Parts-Based Articulated Object Localization in Clutter Using Belief Propagation
This addresses the challenge for robots in human environments to perceive articulated objects like tools in clutter, though it appears incremental as it builds on existing parts-based and MRF approaches.
The paper tackles the problem of articulated object pose estimation in cluttered environments by proposing a generative-discriminative parts-based method using a Markov Random Field and belief propagation, achieving effective recognition and localization of hand tools in both uncluttered and cluttered tabletop settings.

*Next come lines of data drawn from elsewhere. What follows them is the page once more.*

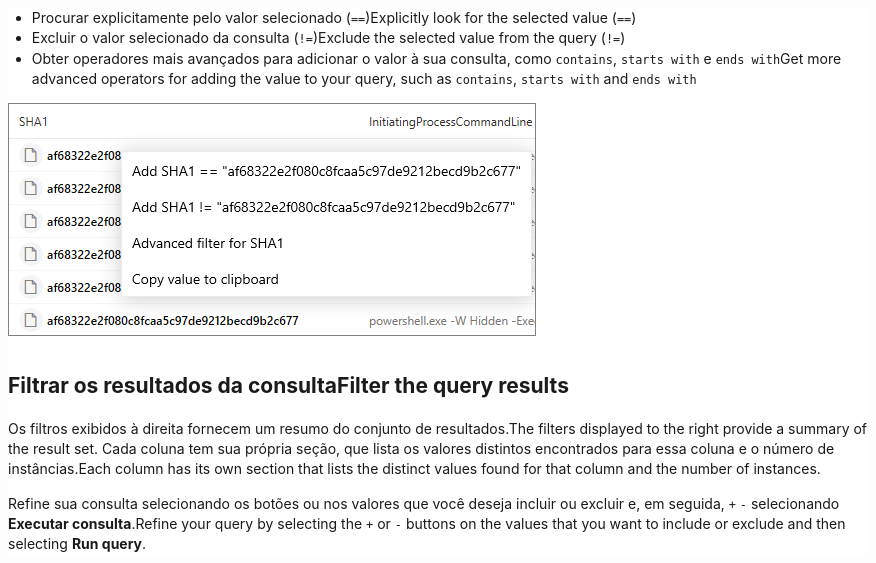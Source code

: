- <span data-ttu-id="617d9-178">Procurar explicitamente pelo valor selecionado (`==`)</span><span class="sxs-lookup"><span data-stu-id="617d9-178">Explicitly look for the selected value (`==`)</span></span>
- <span data-ttu-id="617d9-179">Excluir o valor selecionado da consulta (`!=`)</span><span class="sxs-lookup"><span data-stu-id="617d9-179">Exclude the selected value from the query (`!=`)</span></span>
- <span data-ttu-id="617d9-180">Obter operadores mais avançados para adicionar o valor à sua consulta, como `contains`, `starts with` e `ends with`</span><span class="sxs-lookup"><span data-stu-id="617d9-180">Get more advanced operators for adding the value to your query, such as `contains`, `starts with` and `ends with`</span></span> 

![Imagem do conjunto de resultados de busca avançada](../../media/advanced-hunting-results-filter.png)

## <a name="filter-the-query-results"></a><span data-ttu-id="617d9-182">Filtrar os resultados da consulta</span><span class="sxs-lookup"><span data-stu-id="617d9-182">Filter the query results</span></span>
<span data-ttu-id="617d9-183">Os filtros exibidos à direita fornecem um resumo do conjunto de resultados.</span><span class="sxs-lookup"><span data-stu-id="617d9-183">The filters displayed to the right provide a summary of the result set.</span></span> <span data-ttu-id="617d9-184">Cada coluna tem sua própria seção, que lista os valores distintos encontrados para essa coluna e o número de instâncias.</span><span class="sxs-lookup"><span data-stu-id="617d9-184">Each column has its own section that lists the distinct values found for that column and the number of instances.</span></span>

<span data-ttu-id="617d9-185">Refine sua consulta selecionando os botões ou nos valores que você deseja incluir ou excluir e, em seguida, `+` `-` selecionando **Executar consulta**.</span><span class="sxs-lookup"><span data-stu-id="617d9-185">Refine your query by selecting the `+` or `-` buttons on the values that you want to include or exclude and then selecting **Run query**.</span></span>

Robots working in human environments must be able to perceive and act on challenging objects with articulations, such as a pile of tools. Articulated objects increase the dimensionality of the pose estimation problem, and partial observations under clutter create additional challenges. To address this problem, we present a generative-discriminative parts-based recognition and localization method for articulated objects in clutter. We formulate the problem of articulated object pose estimation as a Markov Random Field (MRF). Hidden nodes in this MRF express the pose of the object parts, and edges express the articulation constraints between parts. Localization is performed within the MRF using an efficient belief propagation method. The method is informed by both part segmentation heatmaps over the observation, generated by a neural network, and the articulation constraints between object parts. Our generative-discriminative approach allows the proposed method to function in cluttered environments by inferring the pose of occluded parts using hypotheses from the visible parts. We demonstrate the efficacy of our methods in a tabletop environment for recognizing and localizing hand tools in uncluttered and cluttered configurations.